Nell’ottobre del 2024 malmenarono coppia di anziani in casa, nell’Ascolano, durante una violenta rapina: 2 arresti oggi nel Teramano, un obbligo di dimora e un indagato in libertà. La banda, che agì senza scrupoli, scoperta dopo mesi di indagini: tutti e 4 risultano risiedere nella provincia abruzzese e sono noti alle forze dell’ordine

È stata eseguita nelle prime ore della mattinata un’ordinanza di custodia cautelare nei confronti di quattro persone ritenute responsabili della violenta rapina avvenuta a Maltignano (Ascoli Piceno) nell’ottobre 2024 ai danni di una coppia di coniugi ultraottantenni. Il provvedimento, emesso dal gip del Tribunale di Ascoli Piceno su richiesta della Procura della Repubblica, prevede due custodie cautelari in carcere, un obbligo di dimora e un indagato in stato di libertà.
L’operazione è stata condotta dai carabinieri del Comando Provinciale di Ascoli Piceno con l’impiego di circa trenta
militari, supportati dal Comando Provinciale di Teramo e dalle Unità Cinofile di Pesaro e Chieti. Gli indagati, tutti residenti nella provincia di Teramo, risultano noti alle forze dell’ordine.

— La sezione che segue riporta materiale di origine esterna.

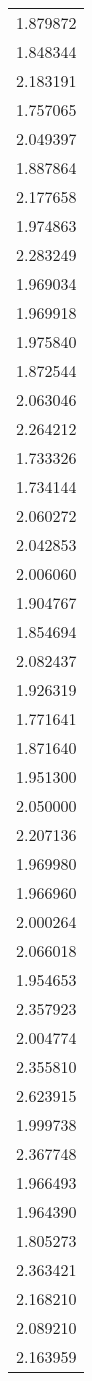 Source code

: \begin{longtable}[c]{l}
    1.879872 \\
    1.848344 \\
    2.183191 \\
    1.757065 \\
    2.049397 \\
    1.887864 \\
    2.177658 \\
    1.974863 \\
    2.283249 \\
    1.969034 \\
    1.969918 \\
    1.975840 \\
    1.872544 \\
    2.063046 \\
    2.264212 \\
    1.733326 \\
    1.734144 \\
    2.060272 \\
    2.042853 \\
    2.006060 \\
    1.904767 \\
    1.854694 \\
    2.082437 \\
    1.926319 \\
    1.771641 \\
    1.871640 \\
    1.951300 \\
    2.050000 \\
    2.207136 \\
    1.969980 \\
    1.966960 \\
    2.000264 \\
    2.066018 \\
    1.954653 \\
    2.357923 \\
    2.004774 \\
    2.355810 \\
    2.623915 \\
    1.999738 \\
    2.367748 \\
    1.966493 \\
    1.964390 \\
    1.805273 \\
    2.363421 \\
    2.168210 \\
    2.089210 \\
    2.163959 \\

\end{longtable}
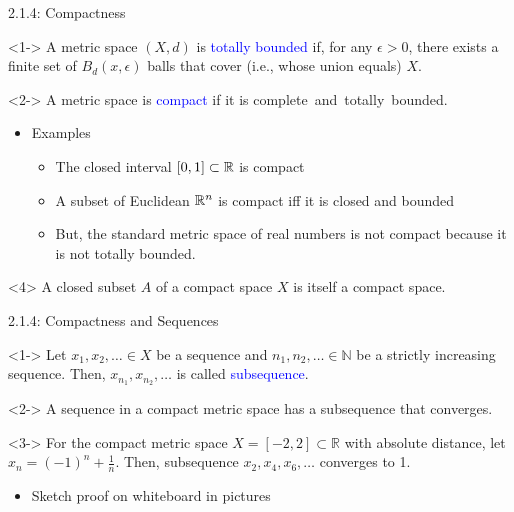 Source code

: \documentclass[10pt,english]{beamer}
\begin{document}
\begin{frame}{2.1.4: Compactness}

\begin{definition}<1->
A metric space $(X,d)$ is \textcolor{blue}{totally bounded} if, for any $\epsilon > 0$, there exists a finite set of $B_d (x,\epsilon)$ balls that cover (i.e., whose union equals) $X$.
\end{definition}

\begin{definition}<2->
A metric space is \textcolor{blue}{compact} if it is complete~and~totally~bounded.
\end{definition}

\begin{itemize}
\setlength\itemsep{3mm}
\item<3-> Examples \vspace{1mm}
\begin{itemize} 
  \setlength\itemsep{1.5mm}
  \item The closed interval $[0,1]\subset \mathbb{R}$ is compact
  \item A subset of Euclidean $\mathbb{R}^n$ is compact iff it is closed and bounded
  \item But, the standard metric space of real numbers is not compact because it is not totally bounded.
\end{itemize}

\end{itemize}

\begin{theorem}<4>
A closed subset $A$ of a compact space $X$ is itself a compact space.
\end{theorem}

\end{frame}

\begin{frame}{2.1.4: Compactness and Sequences}

\begin{definition}<1->
Let $x_1,x_2,\ldots \in X$ be a sequence and $n_1,n_2,\ldots\in \mathbb{N}$ be
a strictly increasing sequence.
Then, $x_{n_1},x_{n_2},\ldots$ is called \textcolor{blue}{subsequence}.
\end{definition}

\begin{theorem}<2->
A sequence in a compact metric space has a subsequence that converges.
\end{theorem}

\begin{example}<3->
For the compact metric space $X=[-2,2]\subset \mathbb{R}$ with absolute distance, let $x_n = (-1)^n + \frac{1}{n}$.
Then, subsequence $x_2,x_4,x_6,\ldots$ converges to 1.
\end{example}

\begin{itemize}
\item<3-> Sketch proof on whiteboard in pictures
\end{itemize}

\end{frame}
\end{document}
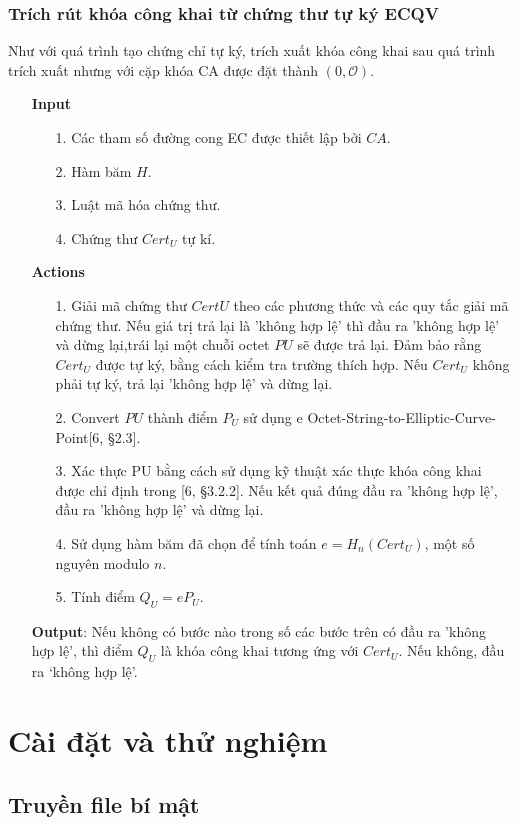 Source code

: \documentclass[a4paper,12pt]{report}
\begin{document}
\subsection{Trích rút khóa công khai từ chứng thư tự ký ECQV}
Như với quá trình tạo chứng chỉ tự ký, trích xuất khóa công khai sau quá trình trích xuất nhưng với cặp khóa CA được đặt thành $(0, \mathcal{O})$.
\begin{itemize}
\item[] \textbf{Input}
\begin{itemize}
\item[1. ] Các tham số đường cong EC được thiết lập bởi $CA$.
\item[2. ] Hàm băm $H$.
\item[3. ] Luật mã hóa chứng thư.
\item[4. ] Chứng thư $Cert_U$ tự kí.
\end{itemize}
\item[] \textbf{Actions}
\begin{itemize}
\item[1. ] Giải mã chứng thư $CertU$ theo các phương thức và các quy tắc giải mã chứng thư. Nếu giá trị trả lại là 'không hợp lệ' thì đầu ra 'không hợp lệ' và dừng lại,trái lại một chuỗi octet $PU$ sẽ được trả lại. Đảm bảo rằng $Cert_U$ được tự ký, bằng cách kiểm tra trường thích hợp. Nếu $Cert_U$ không phải tự ký, trả lại 'không hợp lệ' và dừng lại.
\item[2. ] Convert $PU$ thành điểm $P_U$ sử dụng e Octet-String-to-Elliptic-Curve-Point[6, §2.3].
\item[3. ] Xác thực PU bằng cách sử dụng kỹ thuật xác thực khóa công khai được chỉ định trong [6, §3.2.2]. Nếu kết quả đúng đầu ra 'không hợp lệ', đầu ra 'không hợp lệ' và dừng lại.
\item[4. ] Sử dụng hàm băm đã chọn để tính toán $e = H_n(Cert_U)$, một số nguyên modulo $n$.
\item[5. ] Tính điểm $Q_U = eP_U$.
\end{itemize}
\item[] \textbf{Output}: Nếu không có bước nào trong số các bước trên có đầu ra 'không hợp lệ', thì điểm $Q_U$ là khóa công khai tương ứng với $Cert_U$. Nếu không, đầu ra ‘không hợp lệ’.
\end{itemize}
\chapter{Cài đặt và thử nghiệm}
\section{Truyền file bí mật}
\end{document}
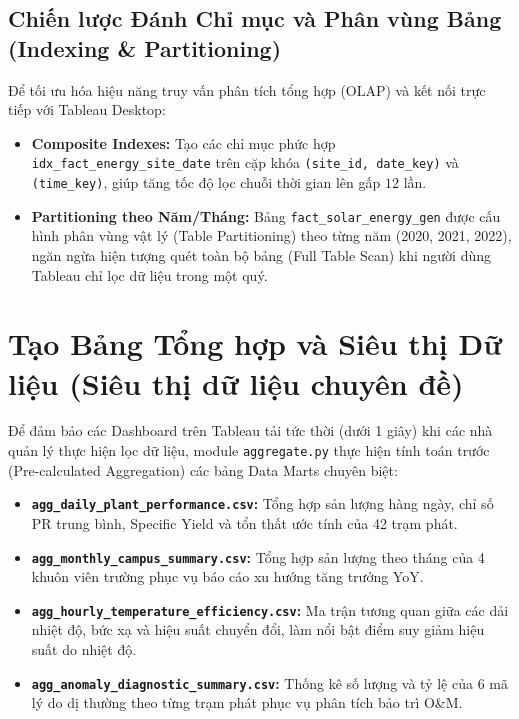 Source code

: \documentclass[12pt, a4paper]{report}
\begin{document}
\subsection{Chiến lược Đánh Chỉ mục và Phân vùng Bảng (Indexing \& Partitioning)}

Để tối ưu hóa hiệu năng truy vấn phân tích tổng hợp (OLAP) và kết nối trực tiếp với Tableau Desktop:
\begin{itemize}[noitemsep]
    \item \textbf{Composite Indexes:} Tạo các chỉ mục phức hợp \texttt{idx\_fact\_energy\_site\_date} trên cặp khóa \texttt{(site\_id, date\_key)} và \texttt{(time\_key)}, giúp tăng tốc độ lọc chuỗi thời gian lên gấp $12$ lần.
    \item \textbf{Partitioning theo Năm/Tháng:} Bảng \texttt{fact\_solar\_energy\_gen} được cấu hình phân vùng vật lý (Table Partitioning) theo từng năm (2020, 2021, 2022), ngăn ngừa hiện tượng quét toàn bộ bảng (Full Table Scan) khi người dùng Tableau chỉ lọc dữ liệu trong một quý.
\end{itemize}

\section{Tạo Bảng Tổng hợp và Siêu thị Dữ liệu (Siêu thị dữ liệu chuyên đề)}
\label{sec:data_marts}

Để đảm bảo các Dashboard trên Tableau tải tức thời (dưới 1 giây) khi các nhà quản lý thực hiện lọc dữ liệu, module \texttt{aggregate.py} thực hiện tính toán trước (Pre-calculated Aggregation) các bảng Data Marts chuyên biệt:

\begin{itemize}[noitemsep]
    \item \textbf{\texttt{agg\_daily\_plant\_performance.csv}:} Tổng hợp sản lượng hàng ngày, chỉ số PR trung bình, Specific Yield và tổn thất ước tính của 42 trạm phát.
    \item \textbf{\texttt{agg\_monthly\_campus\_summary.csv}:} Tổng hợp sản lượng theo tháng của 4 khuôn viên trường phục vụ báo cáo xu hướng tăng trưởng YoY.
    \item \textbf{\texttt{agg\_hourly\_temperature\_efficiency.csv}:} Ma trận tương quan giữa các dải nhiệt độ, bức xạ và hiệu suất chuyển đổi, làm nổi bật điểm suy giảm hiệu suất do nhiệt độ.
    \item \textbf{\texttt{agg\_anomaly\_diagnostic\_summary.csv}:} Thống kê số lượng và tỷ lệ của 6 mã lý do dị thường theo từng trạm phát phục vụ phân tích bảo trì O\&M.
\end{itemize}
\end{document}
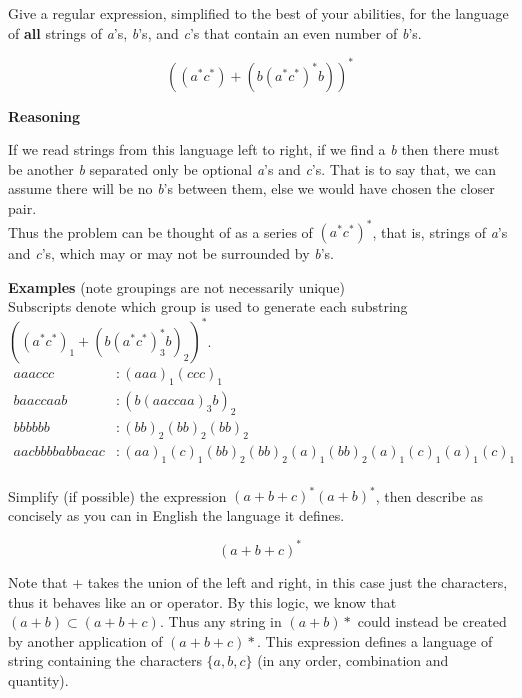 \documentclass[12pt]{jhwhw}
\begin{document}
\problem{}

	Give a regular expression, simplified to the best of your abilities, for the language of \textbf{all} strings
	of \textit{a}'s, \textit{b}'s, and \textit{c}'s that contain an even number of \textit{b}'s.

\solution

	$$
		((a^*c^*)+(b(a^*c^*)^*b))^*
	$$

	\textbf{Reasoning}

	If we read strings from this language left to right, if we find a \textit{b} then there must be another \textit{b}
	separated only be optional \textit{a}'s and \textit{c}'s. That is to say that, we can assume there will be 
	no \textit{b}'s between them, else we would have chosen the closer pair.
	\\
	Thus the problem can be thought of as a series of $(a^*c^*)^*$, that is, strings of \textit{a}'s and
	\textit{c}'s, which may or may not be surrounded by \textit{b}'s.

	\bigbreak
	\textbf{Examples} (note groupings are not necessarily unique) \\
	Subscripts denote which group is used to generate each substring $((a^*c^*)_1+(b(a^*c^*)_3^*b)_2)^*$. \\
	\begin{align*}
		aaaccc &: 
			(aaa)_1(ccc)_1 \\
		baaccaab &: 
			(b(aaccaa)_3b)_2 \\
		bbbbbb &: 
			(bb)_2(bb)_2(bb)_2 \\
		aacbbbbabbacac &: 
			(aa)_1(c)_1(bb)_2(bb)_2(a)_1(bb)_2(a)_1(c)_1(a)_1(c)_1 \\
	\end{align*}

\problem{}

	Simplify (if possible) the expression $(a+b+c)^*(a+b)^*$, then describe as concisely as you can
	in English the language it defines.

\solution

	$$
		(a+b+c)^*
	$$

	Note that + takes the union of the left and right, in this case just the characters, 
	thus it behaves like an or operator.
	By this logic, we know that $(a+b) \subset (a+b+c)$.
	Thus any string in $(a+b)*$ could instead be created by another application of $(a+b+c)*$.
	\bigbreak
	This expression defines a language of string containing the characters $\{a,b,c\}$ (in any order, combination
	and quantity).
\end{document}
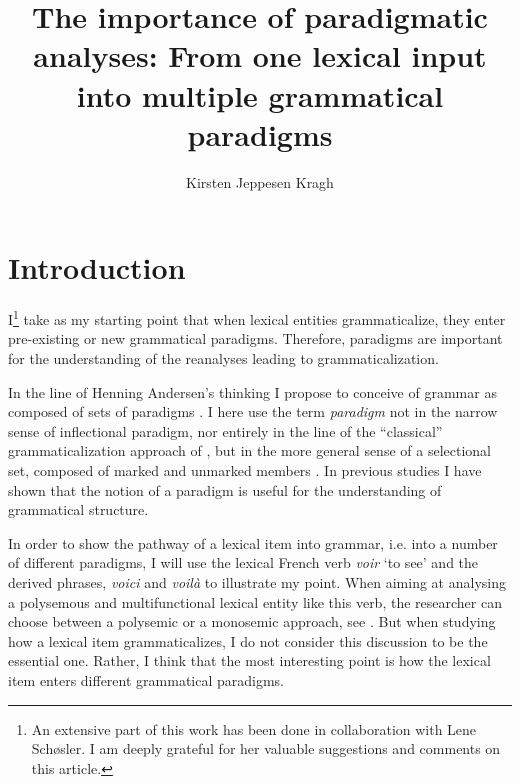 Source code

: \documentclass[output=paper]{langsci/langscibook}
\author{Kirsten Jeppesen Kragh\affiliation{University of Copenhagen}}
\title[The importance of paradigmatic analyses]{The importance of paradigmatic analyses: From one lexical input into multiple grammatical paradigms}
\begin{document}
\maketitle 

\section{Introduction} \label{kragh:1}

I\footnote{An extensive part of this work has been done in collaboration with Lene Schøsler. I am deeply grateful for her valuable suggestions and comments on this article.} take as my starting point that when lexical entities grammaticalize, they enter pre-existing or new grammatical paradigms. Therefore, paradigms are important for the understanding of the reanalyses leading to grammaticalization.  

In the line of Henning Andersen’s thinking I propose to conceive of grammar as composed of sets of paradigms \citep{Nørgård-Sørensen2011}. I here use the term \textit{paradigm} not in the narrow sense of inflectional paradigm, nor entirely in the line of the ``classical'' grammaticalization approach of  \citet{Lehmann1985}, but in the more general sense of a selectional set, composed of marked and unmarked members \citep[19]{Andersen2008}. In previous studies \citep{KraghSchosler2014, KraghSchosler2015, KraghSchosler2016, KraghSchosler2019, KraghSchosler2020} I have shown that the notion of a paradigm is useful for the understanding of grammatical structure. 

In order to show the pathway of a lexical item into grammar, i.e. into a number of different paradigms, I will use the lexical French verb \textit{voir} ‘to see’ and the derived phrases, \textit{voici} and \textit{voilà} to illustrate my point. When aiming at analysing a polysemous and multifunctional lexical entity like this verb, the researcher can choose between a polysemic or a monosemic approach, see \citet{Waltereit2002, Waltereit2006}. But when studying how a lexical item grammaticalizes, I do not consider this discussion to be the essential one. Rather, I think that the most interesting point is how the lexical item enters different grammatical paradigms.
\end{document}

I fatti risalgono a una notte di ottobre, quando un gruppo di malviventi, con il volto travisato e sotto la minaccia di armi da fuoco, fece irruzione nell’abitazione delle vittime mentre si trovavano nel dormiveglia. I rapinatori costrinsero i due anziani ad aprire la cassaforte, dalla quale vennero sottratti circa 4mila euro in contanti. Durante l’azione, i coniugi furono ripetutamente percossi, riportando lesioni tali da rendere necessario il ricorso alle cure mediche. Le indagini, avviate immediatamente e denominate “Ultimo Nodo”, sono state coordinate dalla Procura di Ascoli Piceno e si sono basate su un articolato lavoro investigativo. Fondamentali sono risultati il sopralluogo nell’abitazione, l’analisi del dna rinvenuto su una corda utilizzata per immobilizzare le vittime, l’esame dei tabulati telefonici, le testimonianze raccolte e le immagini dei sistemi di videosorveglianza lungo le vie di fuga.
Il quadro indiziario ha consentito di ricostruire la dinamica dell’assalto e di individuare i presunti responsabili.